= Company of Angels =

American theatre company

Company of Angels, now known simply as CoA, is an American theatre company, based in Los Angeles and founded in 1959.

The original company, incorporated by entertainment attorney Bertram Fields, included actors Richard Chamberlain, Leonard Nimoy, Vic Morrow and Vic Tayback. Company of Angels is the oldest not-for-profit repertory theater in Los Angeles. The company has received several Los Angeles theatrical awards, including the L.A. Drama Critics Circle Award, the Drama-Logue Award, the LA Weekly Theater Award, and the Ovation Award.
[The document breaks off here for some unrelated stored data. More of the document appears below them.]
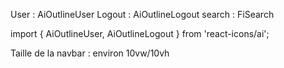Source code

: User : AiOutlineUser
Logout : AiOutlineLogout
search : FiSearch

import { AiOutlineUser, AiOutlineLogout } from 'react-icons/ai';

Taille de la navbar : environ 10vw/10vh
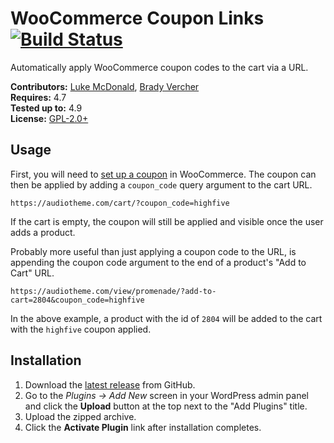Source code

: # WooCommerce Coupon Links [![Build Status](https://travis-ci.org/cedaro/woocommerce-coupon-links.svg?branch=develop)](https://travis-ci.org/cedaro/woocommerce-coupon-links)

Automatically apply WooCommerce coupon codes to the cart via a URL.

__Contributors:__ [Luke McDonald](https://github.com/thelukemcdonald), [Brady Vercher](https://twitter.com/bradyvercher)  
__Requires:__ 4.7  
__Tested up to:__ 4.9  
__License:__ [GPL-2.0+](https://www.gnu.org/licenses/gpl-2.0.html)

## Usage

First, you will need to [set up a coupon](https://docs.woocommerce.com/document/coupon-management/) in WooCommerce. The coupon can then be applied by adding a `coupon_code` query argument to the cart URL.

`https://audiotheme.com/cart/?coupon_code=highfive`

If the cart is empty, the coupon will still be applied and visible once the user adds a product.

Probably more useful than just applying a coupon code to the URL, is appending the coupon code argument to the end of a product's "Add to Cart" URL.

`https://audiotheme.com/view/promenade/?add-to-cart=2804&coupon_code=highfive`

In the above example, a product with the id of `2804` will be added to the cart with the `highfive` coupon applied.

## Installation ##

1. Download the [latest release](https://github.com/cedaro/woocommerce-coupon-links/archive/master.zip) from GitHub.
2. Go to the _Plugins &rarr; Add New_ screen in your WordPress admin panel and click the __Upload__ button at the top next to the "Add Plugins" title.
3. Upload the zipped archive.
4. Click the __Activate Plugin__ link after installation completes.
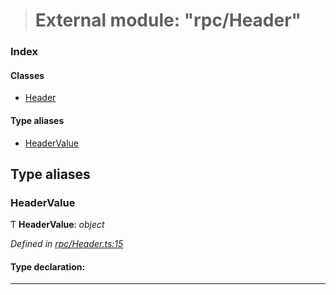 > # External module: "rpc/Header"

### Index

#### Classes

* [Header](../classes/_rpc_header_.header.md)

#### Type aliases

* [HeaderValue](_rpc_header_.md#headervalue)

## Type aliases

###  HeaderValue

Ƭ **HeaderValue**: *object*

*Defined in [rpc/Header.ts:15](https://github.com/polkadot-js/api/blob/66d96d3/packages/types/src/rpc/Header.ts#L15)*

#### Type declaration:

___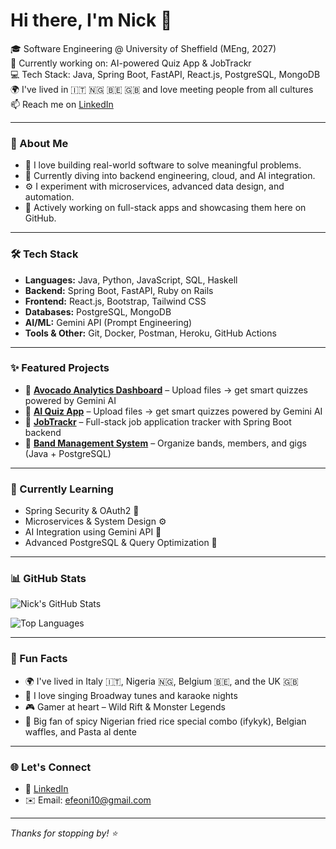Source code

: <h1 >Hi there,   I'm Nick 👋</h1>

<p>
  🎓 Software Engineering @ University of Sheffield (MEng, 2027)<br>
  🔭 Currently working on: AI-powered Quiz App & JobTrackr<br>
  💻 Tech Stack: Java, Spring Boot, FastAPI, React.js, PostgreSQL, MongoDB<br>
  🌍 I've lived in 🇮🇹 🇳🇬 🇧🇪 🇬🇧 and love meeting people from all cultures<br>
  📫 Reach me on <a href="https://www.linkedin.com/in/nick-efe-oni">LinkedIn</a>
</p>

---

### 🚀 About Me

- 🎯 I love building real-world software to solve meaningful problems.
- 🧠 Currently diving into backend engineering, cloud, and AI integration.
- ⚙️ I experiment with microservices, advanced data design, and automation.
- 💼 Actively working on full-stack apps and showcasing them here on GitHub.

---

### 🛠️ Tech Stack

- **Languages:** Java, Python, JavaScript, SQL, Haskell  
- **Backend:** Spring Boot, FastAPI, Ruby on Rails  
- **Frontend:** React.js, Bootstrap, Tailwind CSS  
- **Databases:** PostgreSQL, MongoDB  
- **AI/ML:** Gemini API (Prompt Engineering)  
- **Tools & Other:** Git, Docker, Postman, Heroku, GitHub Actions  

---

### ✨ Featured Projects

- 🎯 [**Avocado Analytics Dashboard**](https://github.com/VictoriousWealth/Avocado-Analytics) – Upload files → get smart quizzes powered by Gemini AI  
- 🎯 [**AI Quiz App**](http://github.com/VictoriousWealth/quiz-app-frontend) – Upload files → get smart quizzes powered by Gemini AI  
- 💼 [**JobTrackr**](https://github.com/VictoriousWealth/job-application-tracker) – Full-stack job application tracker with Spring Boot backend  
- 🎵 [**Band Management System**](https://github.com/VictoriousWealth/Band-Management-System) – Organize bands, members, and gigs (Java + PostgreSQL)

---

### 🧠 Currently Learning

- Spring Security & OAuth2 🔐  
- Microservices & System Design ⚙️  
- AI Integration using Gemini API 🤖  
- Advanced PostgreSQL & Query Optimization 🐘  

---

### 📊 GitHub Stats

<p>
  <img src="https://github-readme-stats.vercel.app/api?username=VictoriousWealth&show_icons=true&theme=github_dark&hide_border=true" alt="Nick's GitHub Stats" />
</p>

<p>
  <img src="https://github-readme-stats.vercel.app/api/top-langs/?username=VictoriousWealth&layout=compact&theme=github_dark&hide_border=true" alt="Top Languages" />
</p>

---

### 💬 Fun Facts

- 🌍 I've lived in Italy 🇮🇹, Nigeria 🇳🇬, Belgium 🇧🇪, and the UK 🇬🇧  
- 🎤 I love singing Broadway tunes and karaoke nights  
- 🎮 Gamer at heart – Wild Rift & Monster Legends  
- 🍝 Big fan of spicy Nigerian fried rice special combo (ifykyk), Belgian waffles, and Pasta al dente  

---

### 🌐 Let's Connect

- 💼 [LinkedIn](https://www.linkedin.com/in/nick-efe-oni)
- ✉️ Email: efeoni10@gmail.com

---

_Thanks for stopping by! ⭐_

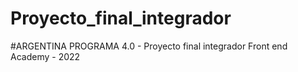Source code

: # Proyecto_final_integrador
#ARGENTINA PROGRAMA 4.0 - Proyecto final integrador Front end Academy - 2022
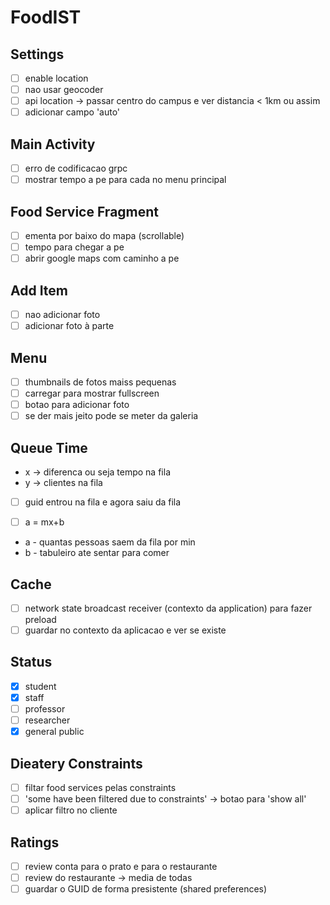 # FoodIST

## Settings

- [ ] enable location
- [ ] nao usar geocoder
- [ ] api location -> passar centro do campus e ver distancia < 1km ou assim
- [ ] adicionar campo 'auto'

## Main Activity

- [ ] erro de codificacao grpc
- [ ] mostrar tempo a pe para cada no menu principal

## Food Service Fragment
 
- [ ] ementa por baixo do mapa (scrollable)
- [ ] tempo para chegar a pe
- [ ] abrir google maps com caminho a pe

## Add Item

- [ ] nao adicionar foto
- [ ] adicionar foto à parte

## Menu

- [ ] thumbnails de fotos maiss pequenas
- [ ] carregar para mostrar fullscreen
- [ ] botao para adicionar foto
- [ ] se der mais jeito pode se meter da galeria

## Queue Time

- x -> diferenca ou seja tempo na fila
- y -> clientes na fila
- [ ] guid entrou na fila e agora saiu da fila

- [ ] a = mx+b
- a - quantas pessoas saem da fila por min
- b - tabuleiro ate sentar para comer 

## Cache
- [ ] network state broadcast receiver (contexto da application) para fazer preload
- [ ] guardar no contexto da aplicacao e ver se existe

## Status
- [X] student
- [X] staff
- [ ] professor
- [ ] researcher
- [X] general public

## Dieatery Constraints

- [ ] filtar food services pelas constraints
- [ ] 'some have been filtered due to constraints' -> botao para 'show all'
- [ ] aplicar filtro no cliente

## Ratings
- [ ] review conta para o prato e para o restaurante
- [ ] review do restaurante -> media de todas
- [ ] guardar o GUID de forma presistente (shared preferences)
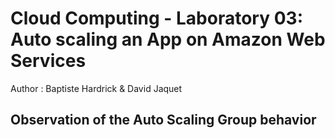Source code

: # Cloud Computing - Laboratory 03: Auto scaling an App on Amazon Web Services

Author : Baptiste Hardrick & David Jaquet

## Observation of the Auto Scaling Group behavior

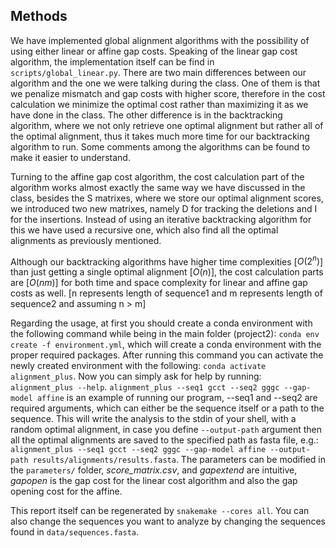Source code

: ## Methods

We have implemented global alignment algorithms with the possibility of using either linear or affine gap costs. Speaking of the linear gap cost algorithm, the implementation itself can be find in `scripts/global_linear.py`. There are two main differences between our algorithm and the one we were talking during the class. One of them is that we penalize mismatch and gap costs with higher score, therefore in the cost calculation we minimize the optimal cost rather than maximizing it as we have done in the class. The other difference is in the backtracking algorithm, where we not only retrieve one optimal alignment but rather all of the optimal alignment, thus it takes much more time for our backtracking algorithm to run. Some comments among the algorithms can be found to make it easier to understand.

Turning to the affine gap cost algorithm, the cost calculation part of the algorithm works almost exactly the same way we have discussed in the class, besides the S matrixes, where we store our optimal alignment scores, we introduced two new matrixes, namely D for tracking the deletions and I for the insertions. Instead of using an iterative backtracking algorithm for this we have used a recursive one, which also find all the optimal alignments as previously mentioned.

Although our backtracking algorithms have higher time complexities [$O(2^{n})$] than just getting a single optimal alignment [$O(n)$], the cost calculation parts are [$O(nm)$] for both time and space complexity for linear and affine gap costs as well. [n represents length of sequence1 and m represents length of sequence2 and assuming n > m]

Regarding the usage, at first you should create a conda environment with the following command while being in the main folder (project2): `conda env create -f environment.yml`, which will create a conda environment with the proper required packages. After running this command you can activate the newly created environment with the following: `conda activate alignment_plus`. Now you can simply
ask for help by running: `alignment_plus --help`. `alignment_plus --seq1 gcct --seq2 gggc --gap-model affine` is an example of running our program, --seq1 and --seq2 are required arguments, which can either be the sequence itself or a path to the sequence. This will write the analysis to the stdin of your shell, with a random optimal alignment, in case you define `--output-path` argument then all the optimal alignments are saved to the specified path as fasta file, e.g.: `alignment_plus --seq1 gcct --seq2 gggc --gap-model affine --output-path results/alignments/results.fasta`. The parameters can be modified in the `parameters/` folder, _score_matrix.csv_, and _gapextend_ are intuitive, _gapopen_ is the gap cost for the linear cost algorithm and also the gap opening cost for the affine.

This report itself can be regenerated by `snakemake --cores all`. You can also change the sequences you want to analyze by changing the sequences found in `data/sequences.fasta`.
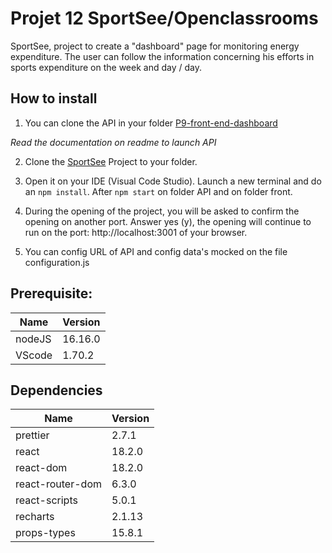 # Projet 12 SportSee/Openclassrooms

SportSee, project to create a "dashboard" page for monitoring energy expenditure. The user can follow the information concerning his efforts in sports expenditure on the week and day / day.

## How to install

1. You can clone the API in your folder [P9-front-end-dashboard](https://github.com/OpenClassrooms-Student-Center/P9-front-end-dashboard)

_Read the documentation on readme to launch API_

2. Clone the [SportSee](https://github.com/BKdevelopper/Projet12_07_2022) Project to your folder.

3. Open it on your IDE (Visual Code Studio). Launch a new terminal and do an `npm install`. After `npm start` on folder API and on folder front.

4. During the opening of the project, you will be asked to confirm the opening on another port. Answer yes (y), the opening will continue to run on the port: http://localhost:3001 of your browser.

5. You can config URL of API and config data's mocked on the file configuration.js

## Prerequisite:

| Name   | Version |
| ------ | ------- |
| nodeJS | 16.16.0 |
| VScode | 1.70.2  |

## Dependencies

| Name             | Version |
| ---------------- | ------- |
| prettier         | 2.7.1   |
| react            | 18.2.0  |
| react-dom        | 18.2.0  |
| react-router-dom | 6.3.0   |
| react-scripts    | 5.0.1   |
| recharts         | 2.1.13  |
| props-types      | 15.8.1  |
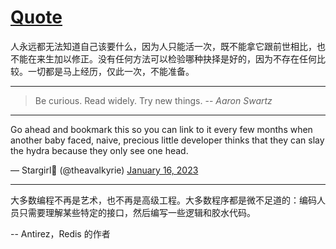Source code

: # [Quote](https://github.com/shyn/shyn.github.io/issues/7)

人永远都无法知道自己该要什么，因为人只能活一次，既不能拿它跟前世相比，也不能在来生加以修正。没有任何方法可以检验哪种抉择是好的，因为不存在任何比较。一切都是马上经历，仅此一次，不能准备。

---

> Be curious. Read widely. Try new things. 
> -- <cite>Aaron Swartz</cite>



---

Go ahead and bookmark this so you can link to it every few months when another baby faced, naive, precious little developer thinks that they can slay the hydra because they only see one head.


— Stargirl🌠 (@theavalkyrie) [January 16, 2023](https://twitter.com/theavalkyrie/status/1614843364289179649)

---

大多数编程不再是艺术，也不再是高级工程。大多数程序都是微不足道的：编码人员只需要理解某些特定的接口，然后编写一些逻辑和胶水代码。

-- Antirez，Redis 的作者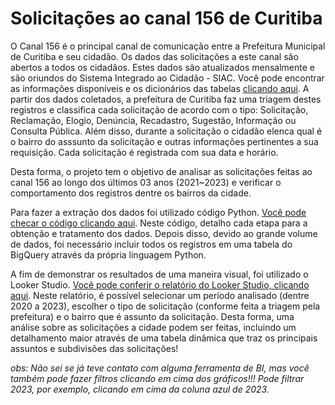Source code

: # Solicitações ao canal 156 de Curitiba

O Canal 156 é o principal canal de comunicação entre a Prefeitura Municipal de Curitiba e seu cidadão. Os dados das solicitações a este canal são abertos a todos os cidadãos. Estes dados são atualizados mensalmente e são oriundos do Sistema Integrado ao Cidadão - SIAC. Você pode encontrar as informações disponíveis e os dicionários das tabelas [clicando aqui](https://www.curitiba.pr.gov.br/dadosabertos/busca/?termo=156). A partir dos dados coletados, a prefeitura de Curitiba faz uma triagem destes registros e classifica cada solicitação de acordo com o tipo: Solicitação, Reclamação, Elogio, Denúncia, Recadastro, Sugestão, Informação ou Consulta Pública. Além disso, durante a solicitação o cidadão elenca qual é o bairro do asssunto da solicitação e outras informações pertinentes a sua requisição. Cada solicitação é registrada com sua data e horário.

  
Desta forma, o projeto tem o objetivo de analisar as solicitações feitas ao canal 156 ao longo dos últimos 03 anos (2021~2023) e verificar o comportamento dos registros dentre os bairros da cidade.


Para fazer a extração dos dados foi utilizado código Python. [Você pode checar o código clicando aqui](https://github.com/FerrazThales/Curitiba156/blob/main/Importar_Dados_e_Carregar_no_meu_Drive_do_Google.ipynb). Neste código, detalho cada etapa para a obtenção e tratamento dos dados. Depois disso, devido ao grande volume de dados, foi necessário incluir todos os registros em uma tabela do BigQuery através da própria linguagem Python.

A fim de demonstrar os resultados de uma maneira visual, foi utilizado o Looker Studio. [Você pode conferir o relatório do Looker Studio, clicando aqui](https://lookerstudio.google.com/reporting/a248b98e-ce46-4132-86e8-e1a7d887c8cf). Neste relatório, é possível selecionar um período analisado (dentre 2020 a 2023), escolher o tipo de solicitação (conforme feita a triagem pela prefeitura) e o bairro que é assunto da solicitação. Desta forma, uma análise sobre as solicitações a cidade podem ser feitas, incluindo um detalhamento maior através de uma tabela dinâmica que traz os principais assuntos e subdivisões das solicitações!

*obs: Não sei se já teve contato com alguma ferramenta de BI, mas você também pode fazer filtros clicando em cima dos gráficos!!! Pode filtrar 2023, por exemplo, clicando em cima da coluna azul de 2023.*
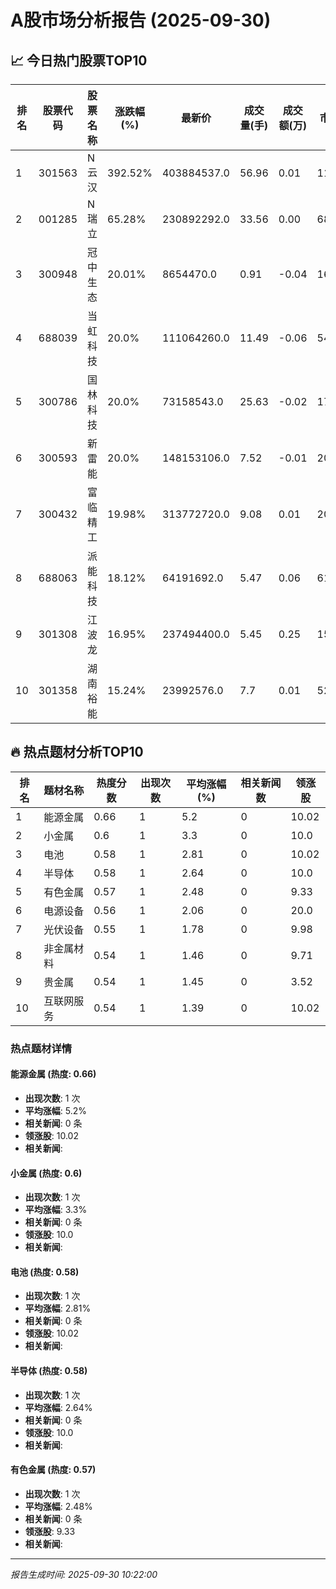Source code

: # A股市场分析报告 (2025-09-30)

## 📈 今日热门股票TOP10

| 排名 | 股票代码 | 股票名称 | 涨跌幅(%) | 最新价 | 成交量(手) | 成交额(万) | 市盈率 | 市值(亿) |
|------|----------|----------|-----------|--------|------------|------------|--------|----------|
| 1 | 301563 | N云汉 | 392.52% | 403884537.0 | 56.96 | 0.01 | 114.04 | 0.00 |
| 2 | 001285 | N瑞立 | 65.28% | 230892292.0 | 33.56 | 0.00 | 68.28 | 0.00 |
| 3 | 300948 | 冠中生态 | 20.01% | 8654470.0 | 0.91 | -0.04 | 16.13 | -0.00 |
| 4 | 688039 | 当虹科技 | 20.0% | 111064260.0 | 11.49 | -0.06 | 54.18 | 0.00 |
| 5 | 300786 | 国林科技 | 20.0% | 73158543.0 | 25.63 | -0.02 | 17.2 | 0.00 |
| 6 | 300593 | 新雷能 | 20.0% | 148153106.0 | 7.52 | -0.01 | 20.65 | -0.00 |
| 7 | 300432 | 富临精工 | 19.98% | 313772720.0 | 9.08 | 0.01 | 20.2 | 0.00 |
| 8 | 688063 | 派能科技 | 18.12% | 64191692.0 | 5.47 | 0.06 | 61.1 | -0.00 |
| 9 | 301308 | 江波龙 | 16.95% | 237494400.0 | 5.45 | 0.25 | 156.05 | -0.00 |
| 10 | 301358 | 湖南裕能 | 15.24% | 23992576.0 | 7.7 | 0.01 | 52.3 | -0.00 |

## 🔥 热点题材分析TOP10

| 排名 | 题材名称 | 热度分数 | 出现次数 | 平均涨幅(%) | 相关新闻数 | 领涨股 |
|------|----------|----------|----------|-------------|------------|--------|
| 1 | 能源金属 | 0.66 | 1 | 5.2 | 0 | 10.02 |
| 2 | 小金属 | 0.6 | 1 | 3.3 | 0 | 10.0 |
| 3 | 电池 | 0.58 | 1 | 2.81 | 0 | 10.02 |
| 4 | 半导体 | 0.58 | 1 | 2.64 | 0 | 10.0 |
| 5 | 有色金属 | 0.57 | 1 | 2.48 | 0 | 9.33 |
| 6 | 电源设备 | 0.56 | 1 | 2.06 | 0 | 20.0 |
| 7 | 光伏设备 | 0.55 | 1 | 1.78 | 0 | 9.98 |
| 8 | 非金属材料 | 0.54 | 1 | 1.46 | 0 | 9.71 |
| 9 | 贵金属 | 0.54 | 1 | 1.45 | 0 | 3.52 |
| 10 | 互联网服务 | 0.54 | 1 | 1.39 | 0 | 10.02 |

### 热点题材详情


#### 能源金属 (热度: 0.66)
- **出现次数**: 1 次
- **平均涨幅**: 5.2%
- **相关新闻**: 0 条
- **领涨股**: 10.02
- **相关新闻**:

#### 小金属 (热度: 0.6)
- **出现次数**: 1 次
- **平均涨幅**: 3.3%
- **相关新闻**: 0 条
- **领涨股**: 10.0
- **相关新闻**:

#### 电池 (热度: 0.58)
- **出现次数**: 1 次
- **平均涨幅**: 2.81%
- **相关新闻**: 0 条
- **领涨股**: 10.02
- **相关新闻**:

#### 半导体 (热度: 0.58)
- **出现次数**: 1 次
- **平均涨幅**: 2.64%
- **相关新闻**: 0 条
- **领涨股**: 10.0
- **相关新闻**:

#### 有色金属 (热度: 0.57)
- **出现次数**: 1 次
- **平均涨幅**: 2.48%
- **相关新闻**: 0 条
- **领涨股**: 9.33
- **相关新闻**:

---
*报告生成时间: 2025-09-30 10:22:00*
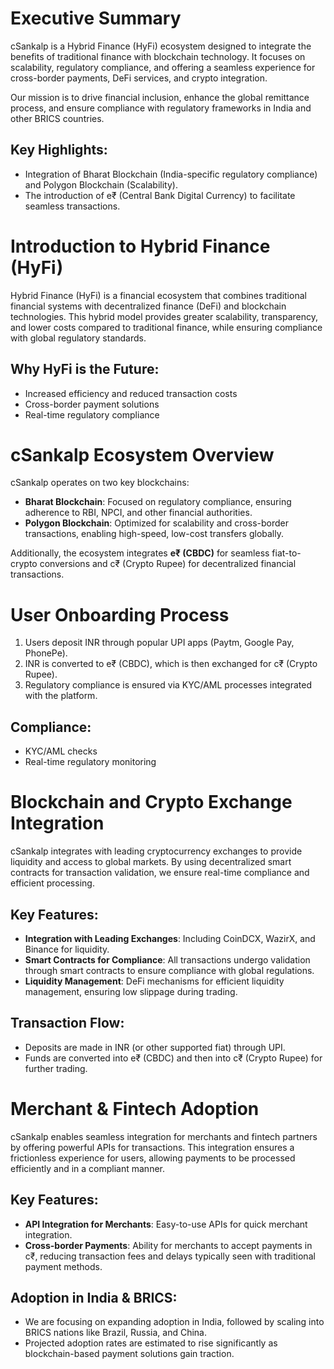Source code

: # Executive Summary

cSankalp is a Hybrid Finance (HyFi) ecosystem designed to integrate the benefits of traditional finance with blockchain technology. It focuses on scalability, regulatory compliance, and offering a seamless experience for cross-border payments, DeFi services, and crypto integration.

Our mission is to drive financial inclusion, enhance the global remittance process, and ensure compliance with regulatory frameworks in India and other BRICS countries.

## Key Highlights:
- Integration of Bharat Blockchain (India-specific regulatory compliance) and Polygon Blockchain (Scalability).
- The introduction of e₹ (Central Bank Digital Currency) to facilitate seamless transactions.
# Introduction to Hybrid Finance (HyFi)

Hybrid Finance (HyFi) is a financial ecosystem that combines traditional financial systems with decentralized finance (DeFi) and blockchain technologies. This hybrid model provides greater scalability, transparency, and lower costs compared to traditional finance, while ensuring compliance with global regulatory standards.

## Why HyFi is the Future:
- Increased efficiency and reduced transaction costs
- Cross-border payment solutions
- Real-time regulatory compliance
# cSankalp Ecosystem Overview

cSankalp operates on two key blockchains:
- **Bharat Blockchain**: Focused on regulatory compliance, ensuring adherence to RBI, NPCI, and other financial authorities.
- **Polygon Blockchain**: Optimized for scalability and cross-border transactions, enabling high-speed, low-cost transfers globally.

Additionally, the ecosystem integrates **e₹ (CBDC)** for seamless fiat-to-crypto conversions and c₹ (Crypto Rupee) for decentralized financial transactions.
# User Onboarding Process

1. Users deposit INR through popular UPI apps (Paytm, Google Pay, PhonePe).
2. INR is converted to e₹ (CBDC), which is then exchanged for c₹ (Crypto Rupee).
3. Regulatory compliance is ensured via KYC/AML processes integrated with the platform.

## Compliance:
- KYC/AML checks
- Real-time regulatory monitoring
# Blockchain and Crypto Exchange Integration

cSankalp integrates with leading cryptocurrency exchanges to provide liquidity and access to global markets. By using decentralized smart contracts for transaction validation, we ensure real-time compliance and efficient processing.

## Key Features:
- **Integration with Leading Exchanges**: Including CoinDCX, WazirX, and Binance for liquidity.
- **Smart Contracts for Compliance**: All transactions undergo validation through smart contracts to ensure compliance with global regulations.
- **Liquidity Management**: DeFi mechanisms for efficient liquidity management, ensuring low slippage during trading.

## Transaction Flow:
- Deposits are made in INR (or other supported fiat) through UPI.
- Funds are converted into e₹ (CBDC) and then into c₹ (Crypto Rupee) for further trading.
# Merchant & Fintech Adoption

cSankalp enables seamless integration for merchants and fintech partners by offering powerful APIs for transactions. This integration ensures a frictionless experience for users, allowing payments to be processed efficiently and in a compliant manner.

## Key Features:
- **API Integration for Merchants**: Easy-to-use APIs for quick merchant integration.
- **Cross-border Payments**: Ability for merchants to accept payments in c₹, reducing transaction fees and delays typically seen with traditional payment methods.

## Adoption in India & BRICS:
- We are focusing on expanding adoption in India, followed by scaling into BRICS nations like Brazil, Russia, and China.
- Projected adoption rates are estimated to rise significantly as blockchain-based payment solutions gain traction.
The company has been sustained solely by its membership.

==Location==
The first theatre of the Company of Angels was located on Vine Street and Waring Avenue in Hollywood (Los Angeles, California). On April 27, 1988, fire destroyed that building and in 1989, the company relocated to the Silver Lake area of Los Angeles, at 2106 Hyperion Avenue, today's Lyric Hyperion Theatre & Cafe. Seventeen years later, the Company left Silver Lake for the re-developing downtown Los Angeles area. After a brief stint at The Grand Avenue Club, Company of Angels is now based in the Hotel Alexandria at 501 S. Spring Street in Downtown Los Angeles above the Palm Court.